EXERCISE OBJECTIVE
Scan the material for the word "hlnum", and copy each line where it shows up.

BEGIN SOURCE MATERIAL

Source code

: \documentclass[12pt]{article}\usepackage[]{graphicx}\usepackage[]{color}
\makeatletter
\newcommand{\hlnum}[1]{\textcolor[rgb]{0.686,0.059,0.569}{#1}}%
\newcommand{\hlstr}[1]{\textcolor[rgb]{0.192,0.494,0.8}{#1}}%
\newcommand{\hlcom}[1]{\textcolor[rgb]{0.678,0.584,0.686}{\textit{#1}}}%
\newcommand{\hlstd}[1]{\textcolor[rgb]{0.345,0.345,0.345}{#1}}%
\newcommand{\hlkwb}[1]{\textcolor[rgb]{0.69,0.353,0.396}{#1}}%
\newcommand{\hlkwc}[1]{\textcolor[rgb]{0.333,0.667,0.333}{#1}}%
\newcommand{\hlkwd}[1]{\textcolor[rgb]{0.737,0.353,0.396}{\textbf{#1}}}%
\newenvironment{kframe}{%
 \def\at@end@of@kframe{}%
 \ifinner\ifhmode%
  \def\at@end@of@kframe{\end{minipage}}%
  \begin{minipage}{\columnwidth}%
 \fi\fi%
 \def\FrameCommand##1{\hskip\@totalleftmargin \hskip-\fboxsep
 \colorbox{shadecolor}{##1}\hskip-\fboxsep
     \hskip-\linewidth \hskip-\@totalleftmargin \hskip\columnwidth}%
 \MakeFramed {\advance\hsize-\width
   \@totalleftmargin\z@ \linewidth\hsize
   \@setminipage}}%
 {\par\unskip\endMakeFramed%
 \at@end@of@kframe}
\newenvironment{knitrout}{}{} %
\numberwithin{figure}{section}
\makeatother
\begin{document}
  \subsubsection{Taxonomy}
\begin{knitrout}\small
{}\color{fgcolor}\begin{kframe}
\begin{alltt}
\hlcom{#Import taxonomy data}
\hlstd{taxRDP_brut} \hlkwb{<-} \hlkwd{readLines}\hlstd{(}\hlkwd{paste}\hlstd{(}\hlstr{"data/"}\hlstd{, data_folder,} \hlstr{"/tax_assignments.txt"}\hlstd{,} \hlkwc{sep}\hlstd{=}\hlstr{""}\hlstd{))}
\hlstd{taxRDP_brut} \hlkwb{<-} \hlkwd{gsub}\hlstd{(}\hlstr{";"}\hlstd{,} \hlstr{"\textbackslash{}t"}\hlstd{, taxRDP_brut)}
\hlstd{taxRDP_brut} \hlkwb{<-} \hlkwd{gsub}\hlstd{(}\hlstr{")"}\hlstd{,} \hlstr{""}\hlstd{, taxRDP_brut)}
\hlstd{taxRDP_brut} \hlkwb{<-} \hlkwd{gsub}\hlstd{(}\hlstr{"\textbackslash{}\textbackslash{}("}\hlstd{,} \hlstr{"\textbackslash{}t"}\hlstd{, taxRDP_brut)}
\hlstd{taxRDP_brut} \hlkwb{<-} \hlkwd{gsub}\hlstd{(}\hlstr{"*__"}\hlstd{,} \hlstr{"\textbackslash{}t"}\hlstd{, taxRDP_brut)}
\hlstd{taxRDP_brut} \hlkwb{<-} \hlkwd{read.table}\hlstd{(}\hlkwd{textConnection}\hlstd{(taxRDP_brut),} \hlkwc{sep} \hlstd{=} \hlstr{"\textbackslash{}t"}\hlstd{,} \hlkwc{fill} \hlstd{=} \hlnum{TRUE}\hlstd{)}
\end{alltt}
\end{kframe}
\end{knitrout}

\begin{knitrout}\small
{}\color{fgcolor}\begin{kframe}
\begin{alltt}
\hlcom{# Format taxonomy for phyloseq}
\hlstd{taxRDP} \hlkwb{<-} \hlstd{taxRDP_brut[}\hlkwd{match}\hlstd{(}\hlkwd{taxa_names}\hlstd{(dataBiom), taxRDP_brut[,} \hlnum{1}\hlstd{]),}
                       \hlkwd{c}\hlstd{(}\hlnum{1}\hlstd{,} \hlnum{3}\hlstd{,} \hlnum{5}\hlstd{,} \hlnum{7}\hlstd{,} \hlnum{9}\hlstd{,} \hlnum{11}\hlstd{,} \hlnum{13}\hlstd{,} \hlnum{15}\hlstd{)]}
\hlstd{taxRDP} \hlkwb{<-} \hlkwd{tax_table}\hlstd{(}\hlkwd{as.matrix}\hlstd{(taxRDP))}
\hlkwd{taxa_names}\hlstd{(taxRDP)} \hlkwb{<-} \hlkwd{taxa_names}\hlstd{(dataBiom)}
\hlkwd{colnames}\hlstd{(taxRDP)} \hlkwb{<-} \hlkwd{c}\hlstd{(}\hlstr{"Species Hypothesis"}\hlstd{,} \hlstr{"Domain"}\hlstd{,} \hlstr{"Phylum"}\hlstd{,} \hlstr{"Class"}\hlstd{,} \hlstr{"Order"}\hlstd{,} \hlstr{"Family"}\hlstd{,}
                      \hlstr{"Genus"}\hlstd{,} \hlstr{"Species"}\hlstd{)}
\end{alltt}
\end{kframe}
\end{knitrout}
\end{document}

END SOURCE MATERIAL

COMPLETED TASK
\newcommand{\hlnum}[1]{\textcolor[rgb]{0.686,0.059,0.569}{#1}}%
\hlstd{taxRDP_brut} \hlkwb{<-} \hlkwd{read.table}\hlstd{(}\hlkwd{textConnection}\hlstd{(taxRDP_brut),} \hlkwc{sep} \hlstd{=} \hlstr{"\textbackslash{}t"}\hlstd{,} \hlkwc{fill} \hlstd{=} \hlnum{TRUE}\hlstd{)}
\hlstd{taxRDP} \hlkwb{<-} \hlstd{taxRDP_brut[}\hlkwd{match}\hlstd{(}\hlkwd{taxa_names}\hlstd{(dataBiom), taxRDP_brut[,} \hlnum{1}\hlstd{]),}
                       \hlkwd{c}\hlstd{(}\hlnum{1}\hlstd{,} \hlnum{3}\hlstd{,} \hlnum{5}\hlstd{,} \hlnum{7}\hlstd{,} \hlnum{9}\hlstd{,} \hlnum{11}\hlstd{,} \hlnum{13}\hlstd{,} \hlnum{15}\hlstd{)]}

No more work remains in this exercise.